Quote exactly and only this range of lines in the data below: the line that holds "Detecting warehouses and" to the line that holds "Leslie Zwerwer, data", both included.

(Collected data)

Segment Open

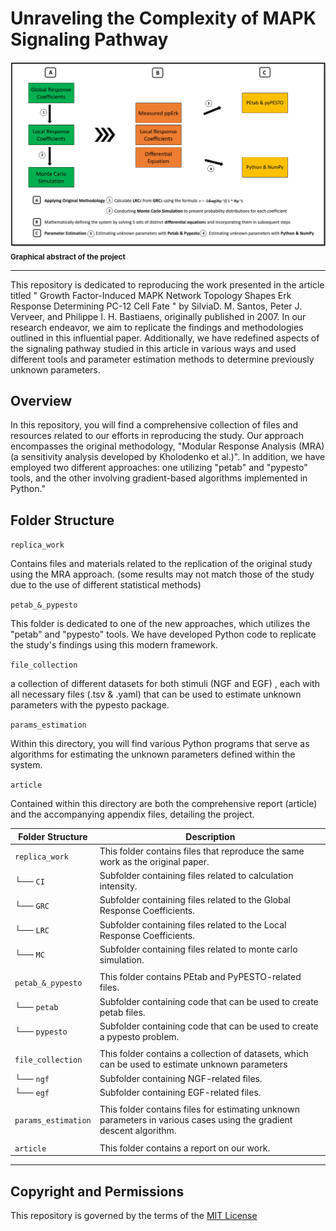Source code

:﻿# Unraveling the Complexity of MAPK Signaling Pathway


![abstract](https://github.com/LoqmanSamani/mapk_pathway/blob/systembiology/article/appendix/abstract.png)
<sub>**Graphical abstract of the project**</sub>



------------------------------------------------

This repository  is dedicated to  reproducing the work   presented  in the article titled  " Growth Factor-Induced MAPK  Network Topology  Shapes Erk Response
Determining     PC-12  Cell     Fate " by SilviaD. M. Santos, Peter J. Verveer, and 
Philippe I. H. Bastiaens, originally published in 2007. In our research endeavor,
we aim to replicate the findings and  methodologies outlined in this influential
paper.   Additionally,   we  have  redefined  aspects  of the  signaling  pathway 
studied in this article in various ways and used different tools and  parameter 
estimation methods to determine previously unknown parameters.


Overview
-----------------------------------------------

In this repository, you will find a comprehensive collection of files and resources
related  to our efforts  in reproducing  the study.  Our approach encompasses the 
original methodology,  "Modular Response Analysis (MRA)(a sensitivity analysis 
developed by  Kholodenko et al.)".   In addition, we have employed two different
approaches: one utilizing  "petab"  and  "pypesto"  tools, and the other involving 
gradient-based algorithms implemented in Python."


Folder Structure
------------------------------------------------

`replica_work` 

Contains files and materials related to the replication of the original study using 
the MRA  approach.  (some results may not match those of the study  due to the 
use of different statistical methods)


`petab_&_pypesto` 

This folder is dedicated to one of the new approaches, which utilizes the "petab"
and "pypesto" tools.  We have  developed  Python  code to  replicate the study's 
findings using this modern framework.


`file_collection` 

a collection  of different datasets for  both stimuli (NGF and EGF) ,  each  with all 
necessary files (.tsv & .yaml) that can be used to estimate unknown parameters
with the pypesto package.


`params_estimation` 

Within  this directory,   you  will find  various  Python  programs  that  serve as
algorithms for estimating the unknown parameters defined within the system.


`article` 

Contained within this directory are both the comprehensive report (article) and the accompanying appendix files, detailing the project.


| Folder Structure    | Description                                                                                                         |
|---------------------|---------------------------------------------------------------------------------------------------------------------|
| `replica_work`      | This folder contains files that reproduce the same work as the original paper.                                      |
| └── `CI`            | Subfolder containing files related to calculation intensity.                                                        |
| └── `GRC`           | Subfolder containing files related to the Global Response Coefficients.                                             |
| └── `LRC`           | Subfolder containing files related to the Local Response Coefficients.                                              |
| └── `MC`            | Subfolder containing files related to monte carlo simulation.                                                       |
|                     |                                                                                                                     |
| `petab_&_pypesto`   | This folder contains PEtab and PyPESTO-related files.                                                               |
| └── `petab`         | Subfolder containing code that can be used to create petab files.                                                   |
| └──  `pypesto`      | Subfolder containing code that can be used to create a pypesto problem.                                             |
|                     |                                                                                                                     |
| `file_collection`   | This folder contains a collection of datasets, which can be used to estimate unknown parameters                     |
| └── `ngf`           | Subfolder containing NGF-related files.                                                                             |
| └── `egf`           | Subfolder containing EGF-related files.                                                                             |
|                     |                                                                                                                     |
| `params_estimation` | This folder contains files for estimating unknown parameters in various cases using the gradient descent algorithm. |
|                     |                                                                                                                     |
| `article`           | This folder contains a report on our work.                                                                          |
----------------------------------------------------------------------------------------------------------------------------------------------

## Copyright and Permissions

This repository is governed by the terms of the [MIT License](https://github.com/LoqmanSamani/mapk_pathway/blob/systembiology/LICENSE) 





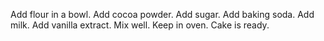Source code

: Add flour in a bowl.
Add cocoa powder.
Add sugar.
Add baking soda.
Add milk.
Add vanilla extract.
Mix well.
Keep in oven.
Cake is ready.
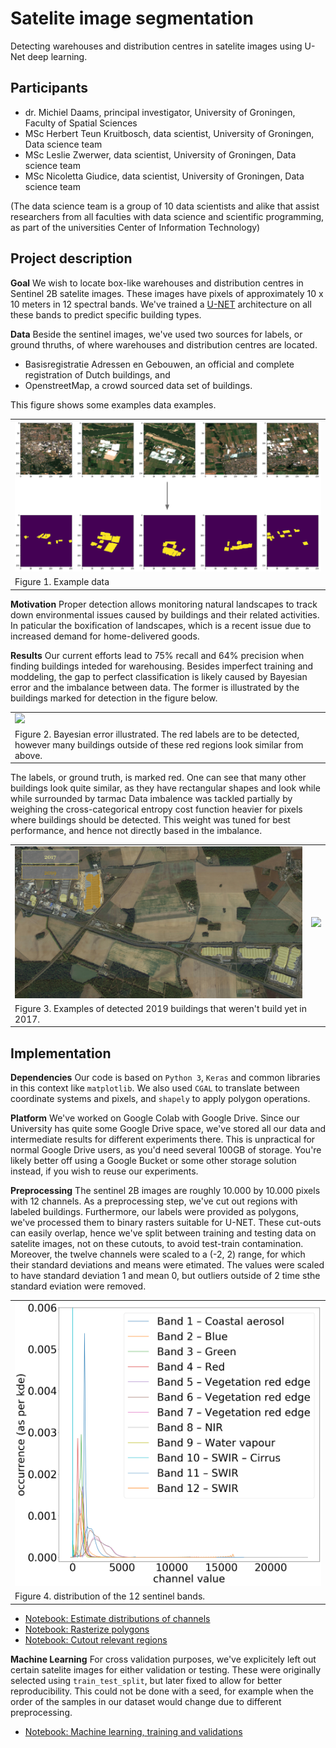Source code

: # Satelite image segmentation

Detecting warehouses and distribution centres in satelite images using U-Net deep learning.

## Participants

 * dr. Michiel Daams, principal investigator, University of Groningen, Faculty of Spatial Sciences
 * MSc Herbert Teun Kruitbosch, data scientist, University of Groningen, Data science team
 * MSc Leslie Zwerwer, data scientist, University of Groningen, Data science team
 * MSc Nicoletta Giudice, data scientist, University of Groningen, Data science team

(The data science team is a group of 10 data scientists and alike that assist researchers from all faculties with data science and scientific programming, as part of the universities Center of Information Technology)

## Project description

**Goal** We wish to locate box-like warehouses and distribution centres in Sentinel 2B satelite images. These images have pixels of approximately 10 x 10 meters in 12 spectral bands. We've trained a [U-NET](https://lmb.informatik.uni-freiburg.de/people/ronneber/u-net/) architecture on all these bands to predict specific building types.

**Data** Beside the sentinel images, we've used two sources for labels, or ground thruths, of where warehouses and distribution centres are located.

 * Basisregistratie Adressen en Gebouwen, an official and complete registration of Dutch buildings, and
 * OpenstreetMap, a crowd sourced data set of buildings.

This figure shows some examples data examples.

<table>
  <tr>	
    <td><img src="images/example-prediction.png"/>
    
  </tr>
  <tr>
    <td>Figure 1. Example data</td>
  </tr>
</table>
 
**Motivation** Proper detection allows monitoring natural landscapes to track down environmental issues caused by buildings and their related activities. In paticular the boxification of landscapes, which is a recent issue due to increased demand for home-delivered goods.

**Results** Our current efforts lead to 75% recall and 64% precision when finding buildings inteded for warehousing. Besides imperfect training and moddeling, the gap to perfect classification is likely caused by Bayesian error and the imbalance between data. The former is illustrated by the buildings marked for detection in the figure below. 


<table>
  <tr>
    <td><img src="images/example-data.png"/></td>
  </tr>
  <tr>
    <td>Figure 2. Bayesian error illustrated. The red labels are to be detected, however many buildings outside of these red regions look similar from above.</td>
  </tr>
</table>


The labels, or ground truth, is marked red. One can see that many other buildings look quite similar, as they have rectangular shapes and look while while surrounded by tarmac Data imbalence was tackled partially by weighing the cross-categorical entropy cost function heavier for pixels where buildings should be detected. This weight was tuned for best performance, and hence not directly based in the imbalance.

<table>
  <tr>
    <td><img src="images/example-2017-2019-01.png"/></td>
    <td><img src="images/example-2017-2019-02.png"/></td>
  </tr>
  <tr>
    <td colspan="2">Figure 3. Examples of detected 2019 buildings that weren't build yet in 2017.</td>
  </tr>
</table>

## Implementation

**Dependencies** Our code is based on `Python 3`, `Keras` and common libraries in this context like `matplotlib`. We also used `CGAL` to translate between coordinate systems and pixels, and `shapely` to apply polygon operations.

**Platform** We've worked on Google Colab with Google Drive. Since our University has quite some Google Drive space, we've stored all our data and intermediate results for different experiments there. This is unpractical for normal Google Drive users, as you'd need several 100GB of storage. You're likely better off using a Google Bucket or some other storage solution instead, if you wish to reuse our experiments.

**Preprocessing** The sentinel 2B images are roughly 10.000 by 10.000 pixels with 12 channels. As a preprocessing step, we've cut out regions with labeled buildings. Furthermore, our labels were provided as polygons, we've processed them to binary rasters suitable for U-NET. These cut-outs can easily overlap, hence we've split between training and testing data on satelite images, not on these cutouts, to avoid test-train contamination. Moreover, the twelve channels were scaled to a (-2, 2) range, for which their standard deviations and means were etimated. The values were scaled to have standard deviation 1 and mean 0, but outliers outside of 2 time sthe standard eviation were removed.

<table>
  <tr>
    <td><img src="images/channel-distribution.png"/></td>
  </tr>
  <tr>
    <td colspan="2">Figure 4. distribution of the 12 sentinel bands.</td>
  </tr>
</table>

 * [Notebook: Estimate distributions of channels](notebooks/preprocessing/Estimate%20mean%20and%20stddev.ipynb)
 * [Notebook: Rasterize polygons](notebooks/preprocessing/Create%20Training%20Data%20masks.ipynb)
 * [Notebook: Cutout relevant regions](notebooks/preprocessing/Estimate%20mean%20and%20stddev.ipynb)

**Machine Learning** For cross validation purposes, we've explicitely left out certain satelite images for either validation or testing. These were originally selected using `train_test_split`, but later fixed to allow for better reproducibility. This could not be done with a seed, for example when the order of the samples in our dataset would change due to different preprocessing.



 * [Notebook: Machine learning, training and validations](notebooks/machine-learning/Train%20U-NET.ipynb)



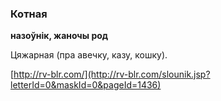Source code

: ### Котная
**назоўнік, жаночы род**

Цяжарная (пра авечку, казу, кошку).

<a rel="author">[http://rv-blr.com/](http://rv-blr.com/slounik.jsp?letterId=0&maskId=0&pageId=1436)</a>
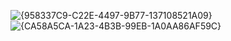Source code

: ![{958337C9-C22E-4497-9B77-137108521A09}](https://github.com/user-attachments/assets/91e4cffc-2f4e-4ac1-82f5-14250748b4ac)
![{CA58A5CA-1A23-4B3B-99EB-1A0AA86AF59C}](https://github.com/user-attachments/assets/220d27f0-4690-44e0-b0d5-35dec4790b5e)
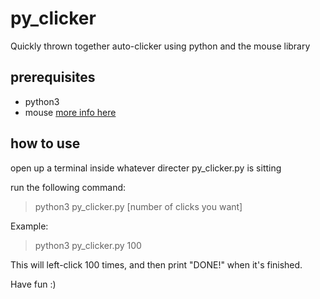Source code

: # py_clicker

Quickly thrown together auto-clicker using python and the mouse library

## prerequisites

* python3
* mouse [more info here](https://pypi.org/project/mouse/)

## how to use

open up a terminal inside whatever directer py_clicker.py is sitting

run the following command:

> python3 py_clicker.py [number of clicks you want]

Example:

> python3 py_clicker.py 100

This will left-click 100 times, and then print "DONE!" when it's finished.

Have fun :)
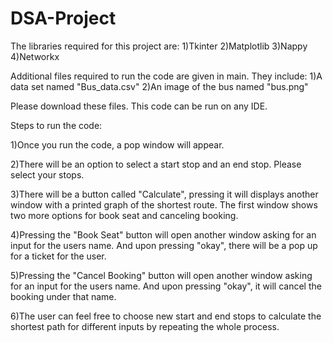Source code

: # DSA-Project
The libraries required for this project are: 
1)Tkinter
2)Matplotlib
3)Nappy
4)Networkx

Additional files required to run the code are given in main. They include:
1)A data set named "Bus_data.csv"
2)An image of the bus named "bus.png"

Please download these files.
This code can be run on any IDE.

Steps to run the code:

1)Once you run the code, a pop window will appear.

2)There will be an option to select a start stop and an end stop. Please select your stops.

3)There will be a button called "Calculate", pressing it will displays another window with a printed graph of the shortest route.  The first window shows two more options for book seat and canceling booking.

4)Pressing the "Book Seat" button will open another window asking for an input for the users name. And upon pressing "okay", there will be a pop up for a ticket for the user. 

5)Pressing the "Cancel Booking" button will open another window asking for an input for the users name. And upon pressing "okay", it will cancel the booking under that name. 

6)The user can feel free to choose new start and end stops to calculate the shortest path for different inputs by repeating the whole process.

Segment Closed

→ **Solution**:
Detecting warehouses and distribution centres in satelite images using U-Net deep learning.

## Participants

 * dr. Michiel Daams, principal investigator, University of Groningen, Faculty of Spatial Sciences
 * MSc Herbert Teun Kruitbosch, data scientist, University of Groningen, Data science team
 * MSc Leslie Zwerwer, data scientist, University of Groningen, Data science team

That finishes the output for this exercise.